- **What you have to do**
Write out the opening lines of the data word for word, up to and including the line with "when it arises?", and leave every picture and every later line out.

- **Data for review**
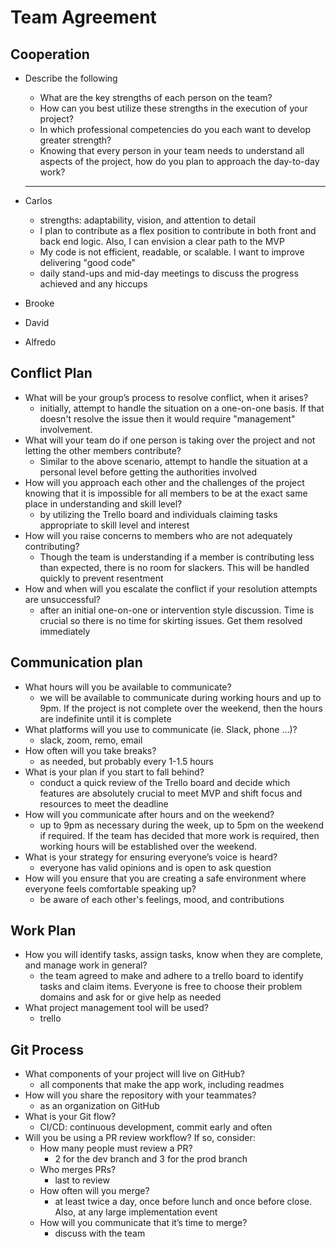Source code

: # Team Agreement

## Cooperation

* Describe the following

  * What are the key strengths of each person on the team?
  * How can you best utilize these strengths in the execution of your project?
  * In which professional competencies do you each want to develop greater strength?
  * Knowing that every person in your team needs to understand all aspects of the project, how do you plan to approach the day-to-day work?

  ---

* Carlos
  * strengths: adaptability, vision, and attention to detail
  * I plan to contribute as a flex position to contribute in both front and back end logic. Also, I can envision a clear path to the MVP
  * My code is not efficient, readable, or scalable. I want to improve delivering "good code"
  * daily stand-ups and mid-day meetings to discuss the progress achieved and any hiccups

* Brooke

* David

* Alfredo

## Conflict Plan

* What will be your group’s process to resolve conflict, when it arises?
  * initially, attempt to handle the situation on a one-on-one basis. If that doesn't resolve the issue then it would require "management" involvement.
* What will your team do if one person is taking over the project and not letting the other members contribute?
  * Similar to the above scenario, attempt to handle the situation at a personal level before getting the authorities involved
* How will you approach each other and the challenges of the project knowing that it is impossible for all members to be at the exact same place in understanding and skill level?
  * by utilizing the Trello board and individuals claiming tasks appropriate to skill level and interest
* How will you raise concerns to members who are not adequately contributing?
  * Though the team is understanding if a member is contributing less than expected, there is no room for slackers. This will be handled quickly to prevent resentment
* How and when will you escalate the conflict if your resolution attempts are unsuccessful?
  * after an initial one-on-one or intervention style discussion. Time is crucial so there is no time for skirting issues. Get them resolved immediately

## Communication plan

* What hours will you be available to communicate?
  * we will be available to communicate during working hours and up to 9pm. If the project is not complete over the weekend, then the hours are indefinite until it is complete
* What platforms will you use to communicate (ie. Slack, phone …)?
  * slack, zoom, remo, email
* How often will you take breaks?
  * as needed, but probably every 1-1.5 hours
* What is your plan if you start to fall behind?
  * conduct a quick review of the Trello board and decide which features are absolutely crucial to meet MVP and shift focus and resources to meet the deadline
* How will you communicate after hours and on the weekend?
  * up to 9pm as necessary during the week, up to 5pm on the weekend if required. If the team has decided that more work is required, then working hours will be established over the weekend.
* What is your strategy for ensuring everyone’s voice is heard?
  * everyone has valid opinions and is open to ask question
* How will you ensure that you are creating a safe environment where everyone feels comfortable speaking up?
  * be aware of each other's feelings, mood, and contributions

## Work Plan

* How you will identify tasks, assign tasks, know when they are complete, and manage work in general?
  * the team agreed to make and adhere to a trello board to identify tasks and claim items. Everyone is free to choose their problem domains and ask for or give help as needed
* What project management tool will be used?
  * trello

## Git Process

* What components of your project will live on GitHub?
  * all components that make the app work, including readmes
* How will you share the repository with your teammates?
  * as an organization on GitHub
* What is your Git flow?
  * CI/CD: continuous development, commit early and often
* Will you be using a PR review workflow? If so, consider:
  * How many people must review a PR?
    * 2 for the dev branch and 3 for the prod branch
  * Who merges PRs?
    * last to review
  * How often will you merge?
    * at least twice a day, once before lunch and once before close. Also, at any large implementation event
  * How will you communicate that it’s time to merge?
    * discuss with the team
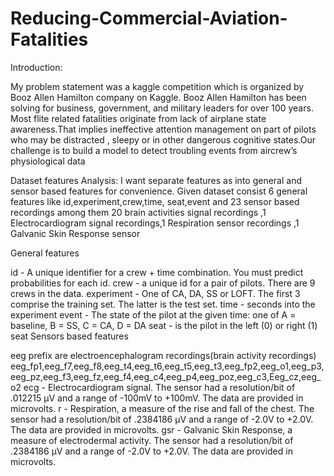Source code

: # Reducing-Commercial-Aviation-Fatalities

Introduction:

My problem statement was a kaggle competition which is organized by Booz Allen Hamilton company on Kaggle. Booz Allen Hamilton has been solving for business, government, and military leaders for over 100 years. Most flite related fatalities originate from lack of airplane state awareness.That implies ineffective attention management on part of pilots who may be distracted , sleepy or in other dangerous cognitive states.Our challenge is to build a model to detect troubling events from aircrew’s physiological data

Dataset features Analysis:
I want separate features as into general and sensor based features for convenience. Given dataset consist 6 general features like id,experiment,crew,time, seat,event and 23 sensor based recordings among them 20 brain activities signal recordings ,1 Electrocardiogram signal recordings,1 Respiration sensor recordings ,1 Galvanic Skin Response sensor

General features

id - A unique identifier for a crew + time combination. You must predict probabilities for each id.
crew - a unique id for a pair of pilots. There are 9 crews in the data. experiment - One of CA, DA, SS or LOFT. The first 3 comprise the training set. The latter is the test set.
time - seconds into the experiment
event - The state of the pilot at the given time: one of A = baseline, B = SS, C = CA, D = DA
seat - is the pilot in the left (0) or right (1) seat
Sensors based features

eeg prefix are electroencephalogram recordings(brain activity recordings) eeg_fp1,eeg_f7,eeg_f8,eeg_t4,eeg_t6,eeg_t5,eeg_t3,eeg_fp2,eeg_o1,eeg_p3,eeg_pz,eeg_f3,eeg_fz,eeg_f4,eeg_c4,eeg_p4,eeg_poz,eeg_c3,Eeg_cz,eeg_o2
ecg - Electrocardiogram signal. The sensor had a resolution/bit of .012215 µV and a range of -100mV to +100mV. The data are provided in microvolts.
r - Respiration, a measure of the rise and fall of the chest. The sensor had a resolution/bit of .2384186 µV and a range of -2.0V to +2.0V. The data are provided in microvolts.
gsr - Galvanic Skin Response, a measure of electrodermal activity. The sensor had a resolution/bit of .2384186 µV and a range of -2.0V to +2.0V. The data are provided in microvolts.
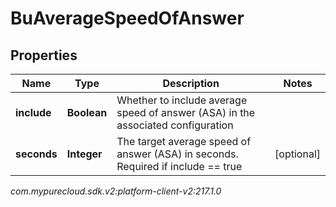 # BuAverageSpeedOfAnswer


## Properties

| Name | Type | Description | Notes |
| ------------ | ------------- | ------------- | ------------- |
| **include** | **Boolean** | Whether to include average speed of answer (ASA) in the associated configuration |  |
| **seconds** | **Integer** | The target average speed of answer (ASA) in seconds. Required if include == true |  [optional] |




_com.mypurecloud.sdk.v2:platform-client-v2:217.1.0_
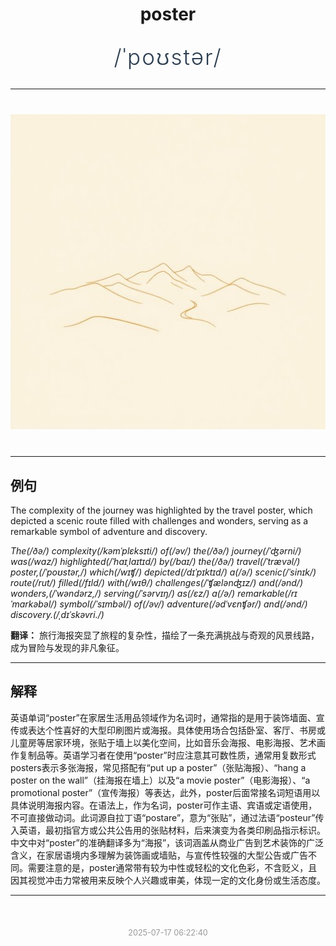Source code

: <div align="center">

# poster

<div style="margin: 30px 0;">
<h1 style="font-size: 2.5em; font-weight: 300; letter-spacing: 2px; margin: 0; color: #2c3e50;">
/ˈpoʊstər/
</h1>
</div>

</div>

---

<div align="center" style="margin: 40px 0;">

![poster](images/poster.png)

</div>

---

## 例句

The complexity of the journey was highlighted by the travel poster, which depicted a scenic route filled with challenges and wonders, serving as a remarkable symbol of adventure and discovery.

*The(/ðə/) complexity(/kəmˈplɛksɪti/) of(/əv/) the(/ðə/) journey(/ˈʤərni/) was(/wɑz/) highlighted(/ˈhaɪˌlaɪtɪd/) by(/baɪ/) the(/ðə/) travel(/ˈtrævəl/) poster,(/ˈpoʊstər,/) which(/wɪʧ/) depicted(/dɪˈpɪktɪd/) a(/ə/) scenic(/ˈsinɪk/) route(/rut/) filled(/fɪld/) with(/wɪθ/) challenges(/ˈʧælənʤɪz/) and(/ənd/) wonders,(/ˈwəndərz,/) serving(/ˈsərvɪŋ/) as(/ɛz/) a(/ə/) remarkable(/rɪˈmɑrkəbəl/) symbol(/ˈsɪmbəl/) of(/əv/) adventure(/ədˈvɛnʧər/) and(/ənd/) discovery.(/ˌdɪˈskəvri./)*

**翻译：** 旅行海报突显了旅程的复杂性，描绘了一条充满挑战与奇观的风景线路，成为冒险与发现的非凡象征。

---

## 解释

英语单词“poster”在家居生活用品领域作为名词时，通常指的是用于装饰墙面、宣传或表达个性喜好的大型印刷图片或海报。具体使用场合包括卧室、客厅、书房或儿童房等居家环境，张贴于墙上以美化空间，比如音乐会海报、电影海报、艺术画作复制品等。英语学习者在使用“poster”时应注意其可数性质，通常用复数形式posters表示多张海报，常见搭配有“put up a poster”（张贴海报）、“hang a poster on the wall”（挂海报在墙上）以及“a movie poster”（电影海报）、“a promotional poster”（宣传海报）等表达，此外，poster后面常接名词短语用以具体说明海报内容。在语法上，作为名词，poster可作主语、宾语或定语使用，不可直接做动词。此词源自拉丁语“postare”，意为“张贴”，通过法语“posteur”传入英语，最初指官方或公共公告用的张贴材料，后来演变为各类印刷品指示标识。中文中对“poster”的准确翻译多为“海报”，该词涵盖从商业广告到艺术装饰的广泛含义，在家居语境内多理解为装饰画或墙贴，与宣传性较强的大型公告或广告不同。需要注意的是，poster通常带有较为中性或轻松的文化色彩，不含贬义，且因其视觉冲击力常被用来反映个人兴趣或审美，体现一定的文化身份或生活态度。


---

<div align="center" style="margin-top: 50px;">
<small style="color: #999; font-size: 0.9em;">2025-07-17 06:22:40</small>
</div>
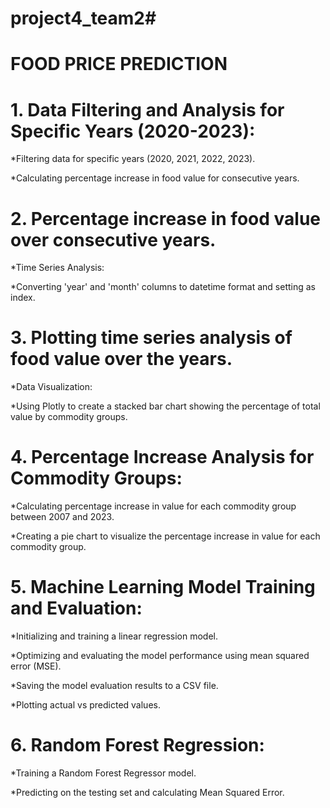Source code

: # project4_team2#

# FOOD PRICE PREDICTION

# 1. Data Filtering and Analysis for Specific Years (2020-2023):

*Filtering data for specific years (2020, 2021, 2022, 2023).

*Calculating percentage increase in food value for consecutive years.

# 2. Percentage increase in food value over consecutive years.

*Time Series Analysis:

*Converting 'year' and 'month' columns to datetime format and setting as index.

# 3. Plotting time series analysis of food value over the years.

*Data Visualization:

*Using Plotly to create a stacked bar chart showing the percentage of total value by commodity groups.

# 4. Percentage Increase Analysis for Commodity Groups:

*Calculating percentage increase in value for each commodity group between 2007 and 2023.

*Creating a pie chart to visualize the percentage increase in value for each commodity group.

# 5. Machine Learning Model Training and Evaluation:

*Initializing and training a linear regression model.

*Optimizing and evaluating the model performance using mean squared error (MSE).

*Saving the model evaluation results to a CSV file.

*Plotting actual vs predicted values.

# 6. Random Forest Regression:

*Training a Random Forest Regressor model.

*Predicting on the testing set and calculating Mean Squared Error.

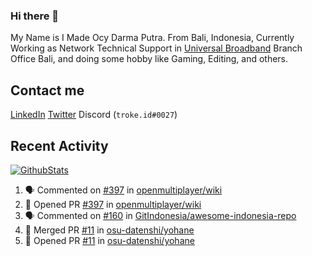 ### Hi there 👋

My Name is I Made Ocy Darma Putra. From Bali, Indonesia, Currently Working as Network Technical Support in [Universal Broadband](https://universal.net.id) Branch Office Bali, and doing some hobby like Gaming, Editing, and others.

## Contact me

[LinkedIn](https://linkedin.com/in/troke) [Twitter](https://twitter.com/darma_ochi) Discord (`troke.id#0027`)

## Recent Activity

[![GithubStats](https://github-readme-stats.vercel.app/api?username=troke12&show_icons=true)](https://github.com/troke12)

<!--START_SECTION:activity-->
1. 🗣 Commented on [#397](https://github.com/openmultiplayer/wiki/issues/397) in [openmultiplayer/wiki](https://github.com/openmultiplayer/wiki)
2. 💪 Opened PR [#397](https://github.com/openmultiplayer/wiki/pull/397) in [openmultiplayer/wiki](https://github.com/openmultiplayer/wiki)
3. 🗣 Commented on [#160](https://github.com/GitIndonesia/awesome-indonesia-repo/issues/160) in [GitIndonesia/awesome-indonesia-repo](https://github.com/GitIndonesia/awesome-indonesia-repo)
4. 🎉 Merged PR [#11](https://github.com/osu-datenshi/yohane/pull/11) in [osu-datenshi/yohane](https://github.com/osu-datenshi/yohane)
5. 💪 Opened PR [#11](https://github.com/osu-datenshi/yohane/pull/11) in [osu-datenshi/yohane](https://github.com/osu-datenshi/yohane)
<!--END_SECTION:activity-->

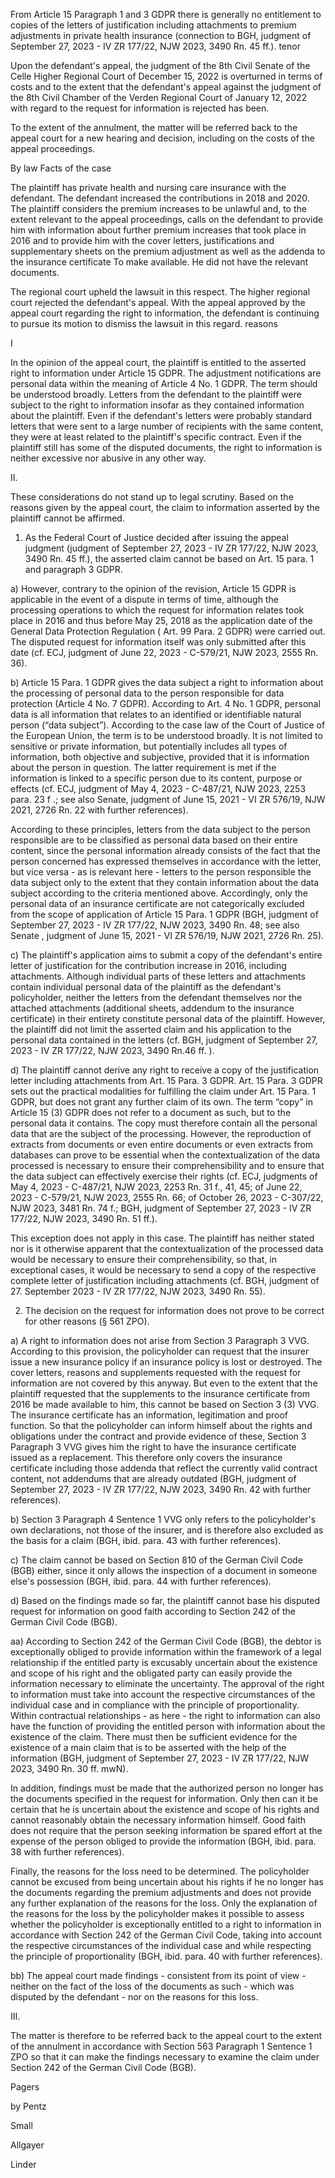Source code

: From Article 15 Paragraph 1 and 3 GDPR there is generally no entitlement to copies of the letters of justification including attachments to premium adjustments in private health insurance (connection to BGH, judgment of September 27, 2023 - IV ZR 177/22, NJW 2023, 3490 Rn. 45 ff.).
tenor

Upon the defendant's appeal, the judgment of the 8th Civil Senate of the Celle Higher Regional Court of December 15, 2022 is overturned in terms of costs and to the extent that the defendant's appeal against the judgment of the 8th Civil Chamber of the Verden Regional Court of January 12, 2022 with regard to the request for information is rejected has been.

To the extent of the annulment, the matter will be referred back to the appeal court for a new hearing and decision, including on the costs of the appeal proceedings.

By law
Facts of the case

The plaintiff has private health and nursing care insurance with the defendant. The defendant increased the contributions in 2018 and 2020. The plaintiff considers the premium increases to be unlawful and, to the extent relevant to the appeal proceedings, calls on the defendant to provide him with information about further premium increases that took place in 2016 and to provide him with the cover letters, justifications and supplementary sheets on the premium adjustment as well as the addenda to the insurance certificate To make available. He did not have the relevant documents.

The regional court upheld the lawsuit in this respect. The higher regional court rejected the defendant's appeal. With the appeal approved by the appeal court regarding the right to information, the defendant is continuing to pursue its motion to dismiss the lawsuit in this regard.
reasons

I

In the opinion of the appeal court, the plaintiff is entitled to the asserted right to information under Article 15 GDPR. The adjustment notifications are personal data within the meaning of Article 4 No. 1 GDPR. The term should be understood broadly. Letters from the defendant to the plaintiff were subject to the right to information insofar as they contained information about the plaintiff. Even if the defendant's letters were probably standard letters that were sent to a large number of recipients with the same content, they were at least related to the plaintiff's specific contract. Even if the plaintiff still has some of the disputed documents, the right to information is neither excessive nor abusive in any other way.

II.

These considerations do not stand up to legal scrutiny. Based on the reasons given by the appeal court, the claim to information asserted by the plaintiff cannot be affirmed.

1. As the Federal Court of Justice decided after issuing the appeal judgment (judgment of September 27, 2023 - IV ZR 177/22, NJW 2023, 3490 Rn. 45 ff.), the asserted claim cannot be based on Art. 15 para. 1 and paragraph 3 GDPR.

a) However, contrary to the opinion of the revision, Article 15 GDPR is applicable in the event of a dispute in terms of time, although the processing operations to which the request for information relates took place in 2016 and thus before May 25, 2018 as the application date of the General Data Protection Regulation ( Art. 99 Para. 2 GDPR) were carried out. The disputed request for information itself was only submitted after this date (cf. ECJ, judgment of June 22, 2023 - C-579/21, NJW 2023, 2555 Rn. 36).

b) Article 15 Para. 1 GDPR gives the data subject a right to information about the processing of personal data to the person responsible for data protection (Article 4 No. 7 GDPR). According to Art. 4 No. 1 GDPR, personal data is all information that relates to an identified or identifiable natural person (“data subject”). According to the case law of the Court of Justice of the European Union, the term is to be understood broadly. It is not limited to sensitive or private information, but potentially includes all types of information, both objective and subjective, provided that it is information about the person in question. The latter requirement is met if the information is linked to a specific person due to its content, purpose or effects (cf. ECJ, judgment of May 4, 2023 - C-487/21, NJW 2023, 2253 para. 23 f .; see also Senate, judgment of June 15, 2021 - VI ZR 576/19, NJW 2021, 2726 Rn. 22 with further references).

According to these principles, letters from the data subject to the person responsible are to be classified as personal data based on their entire content, since the personal information already consists of the fact that the person concerned has expressed themselves in accordance with the letter, but vice versa - as is relevant here - letters to the person responsible the data subject only to the extent that they contain information about the data subject according to the criteria mentioned above. Accordingly, only the personal data of an insurance certificate are not categorically excluded from the scope of application of Article 15 Para. 1 GDPR (BGH, judgment of September 27, 2023 - IV ZR 177/22, NJW 2023, 3490 Rn. 48; see also Senate , judgment of June 15, 2021 - VI ZR 576/19, NJW 2021, 2726 Rn. 25).

c) The plaintiff's application aims to submit a copy of the defendant's entire letter of justification for the contribution increase in 2016, including attachments. Although individual parts of these letters and attachments contain individual personal data of the plaintiff as the defendant's policyholder, neither the letters from the defendant themselves nor the attached attachments (additional sheets, addendum to the insurance certificate) in their entirety constitute personal data of the plaintiff. However, the plaintiff did not limit the asserted claim and his application to the personal data contained in the letters (cf. BGH, judgment of September 27, 2023 - IV ZR 177/22, NJW 2023, 3490 Rn.46 ff. ).

d) The plaintiff cannot derive any right to receive a copy of the justification letter including attachments from Art. 15 Para. 3 GDPR. Art. 15 Para. 3 GDPR sets out the practical modalities for fulfilling the claim under Art. 15 Para. 1 GDPR, but does not grant any further claim of its own. The term “copy” in Article 15 (3) GDPR does not refer to a document as such, but to the personal data it contains. The copy must therefore contain all the personal data that are the subject of the processing. However, the reproduction of extracts from documents or even entire documents or even extracts from databases can prove to be essential when the contextualization of the data processed is necessary to ensure their comprehensibility and to ensure that the data subject can effectively exercise their rights (cf. ECJ, judgments of May 4, 2023 - C-487/21, NJW 2023, 2253 Rn. 31 f., 41, 45; of June 22, 2023 - C-579/21, NJW 2023, 2555 Rn. 66; of October 26, 2023 - C-307/22, NJW 2023, 3481 Rn. 74 f.; BGH, judgment of September 27, 2023 - IV ZR 177/22, NJW 2023, 3490 Rn. 51 ff.).

This exception does not apply in this case. The plaintiff has neither stated nor is it otherwise apparent that the contextualization of the processed data would be necessary to ensure their comprehensibility, so that, in exceptional cases, it would be necessary to send a copy of the respective complete letter of justification including attachments (cf. BGH, judgment of 27. September 2023 - IV ZR 177/22, NJW 2023, 3490 Rn. 55).

2. The decision on the request for information does not prove to be correct for other reasons (§ 561 ZPO).

a) A right to information does not arise from Section 3 Paragraph 3 VVG. According to this provision, the policyholder can request that the insurer issue a new insurance policy if an insurance policy is lost or destroyed. The cover letters, reasons and supplements requested with the request for information are not covered by this anyway. But even to the extent that the plaintiff requested that the supplements to the insurance certificate from 2016 be made available to him, this cannot be based on Section 3 (3) VVG. The insurance certificate has an information, legitimation and proof function. So that the policyholder can inform himself about the rights and obligations under the contract and provide evidence of these, Section 3 Paragraph 3 VVG gives him the right to have the insurance certificate issued as a replacement. This therefore only covers the insurance certificate including those addenda that reflect the currently valid contract content, not addendums that are already outdated (BGH, judgment of September 27, 2023 - IV ZR 177/22, NJW 2023, 3490 Rn. 42 with further references).

b) Section 3 Paragraph 4 Sentence 1 VVG only refers to the policyholder's own declarations, not those of the insurer, and is therefore also excluded as the basis for a claim (BGH, ibid. para. 43 with further references).

c) The claim cannot be based on Section 810 of the German Civil Code (BGB) either, since it only allows the inspection of a document in someone else's possession (BGH, ibid. para. 44 with further references).

d) Based on the findings made so far, the plaintiff cannot base his disputed request for information on good faith according to Section 242 of the German Civil Code (BGB).

aa) According to Section 242 of the German Civil Code (BGB), the debtor is exceptionally obliged to provide information within the framework of a legal relationship if the entitled party is excusably uncertain about the existence and scope of his right and the obligated party can easily provide the information necessary to eliminate the uncertainty. The approval of the right to information must take into account the respective circumstances of the individual case and in compliance with the principle of proportionality. Within contractual relationships - as here - the right to information can also have the function of providing the entitled person with information about the existence of the claim. There must then be sufficient evidence for the existence of a main claim that is to be asserted with the help of the information (BGH, judgment of September 27, 2023 - IV ZR 177/22, NJW 2023, 3490 Rn. 30 ff. mwN).

In addition, findings must be made that the authorized person no longer has the documents specified in the request for information. Only then can it be certain that he is uncertain about the existence and scope of his rights and cannot reasonably obtain the necessary information himself. Good faith does not require that the person seeking information be spared effort at the expense of the person obliged to provide the information (BGH, ibid. para. 38 with further references).

Finally, the reasons for the loss need to be determined. The policyholder cannot be excused from being uncertain about his rights if he no longer has the documents regarding the premium adjustments and does not provide any further explanation of the reasons for the loss. Only the explanation of the reasons for the loss by the policyholder makes it possible to assess whether the policyholder is exceptionally entitled to a right to information in accordance with Section 242 of the German Civil Code, taking into account the respective circumstances of the individual case and while respecting the principle of proportionality (BGH, ibid. para. 40 with further references).

bb) The appeal court made findings - consistent from its point of view - neither on the fact of the loss of the documents as such - which was disputed by the defendant - nor on the reasons for this loss.

III.

The matter is therefore to be referred back to the appeal court to the extent of the annulment in accordance with Section 563 Paragraph 1 Sentence 1 ZPO so that it can make the findings necessary to examine the claim under Section 242 of the German Civil Code (BGB).

Pagers

by Pentz

Small

Allgayer

Linder
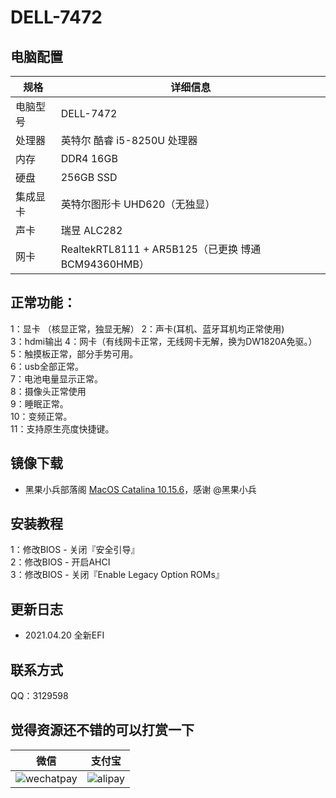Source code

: # DELL-7472
## 电脑配置

| 规格     | 详细信息                                            |
| -------- | --------------------------------------------------- |
| 电脑型号 | DELL-7472                                   |
| 处理器   | 英特尔 酷睿 i5-8250U 处理器                        |
| 内存     | DDR4 16GB                                       |
| 硬盘     | 256GB SSD                          |
| 集成显卡 | 英特尔图形卡 UHD620（无独显）                    |
| 声卡     | 瑞昱 ALC282                                         |
| 网卡     | RealtekRTL8111 + AR5B125（已更换 博通 BCM94360HMB） |

## 正常功能：
1：显卡 （核显正常，独显无解）
2：声卡(耳机、蓝牙耳机均正常使用)  
3：hdmi输出
4：网卡（有线网卡正常，无线网卡无解，换为DW1820A免驱。）  
5：触摸板正常，部分手势可用。  
6：usb全部正常。  
7：电池电量显示正常。  
8：摄像头正常使用  
9：睡眠正常。  
10：变频正常。  
11：支持原生亮度快捷键。

## 镜像下载
- 黑果小兵部落阁 [MacOS Catalina 10.15.6](https://blog.daliansky.net/macOS-Catalina-10.15.6-19G73-Release-version-with-Clover-5119-original-image-Double-EFI-Version-UEFI-and-MBR.html)，感谢 @黑果小兵

## 安装教程
1：修改BIOS - 关闭『安全引导』   
2：修改BIOS - 开启AHCI  
3：修改BIOS - 关闭『Enable Legacy Option ROMs』

## 更新日志
- 2021.04.20 全新EFI

## 联系方式
QQ：3129598

## 觉得资源还不错的可以打赏一下
| 微信                                                         | 支付宝                                                       |
| ------------------------------------------------------------ | ------------------------------------------------------------ |
| ![wechatpay](https://github.com/haoyaxuan/dell7472/blob/master/images/wechatpay.png) | ![alipay](https://github.com/haoyaxuan/dell7472/blob/master/images/alipay.png) |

- **Exercise solution**
Source code

: # Team Agreement

## Cooperation

* Describe the following

  * What are the key strengths of each person on the team?
  * How can you best utilize these strengths in the execution of your project?
  * In which professional competencies do you each want to develop greater strength?
  * Knowing that every person in your team needs to understand all aspects of the project, how do you plan to approach the day-to-day work?

  ---

* Carlos
  * strengths: adaptability, vision, and attention to detail
  * I plan to contribute as a flex position to contribute in both front and back end logic. Also, I can envision a clear path to the MVP
  * My code is not efficient, readable, or scalable. I want to improve delivering "good code"
  * daily stand-ups and mid-day meetings to discuss the progress achieved and any hiccups

* Brooke

* David

* Alfredo

## Conflict Plan

* What will be your group’s process to resolve conflict, when it arises?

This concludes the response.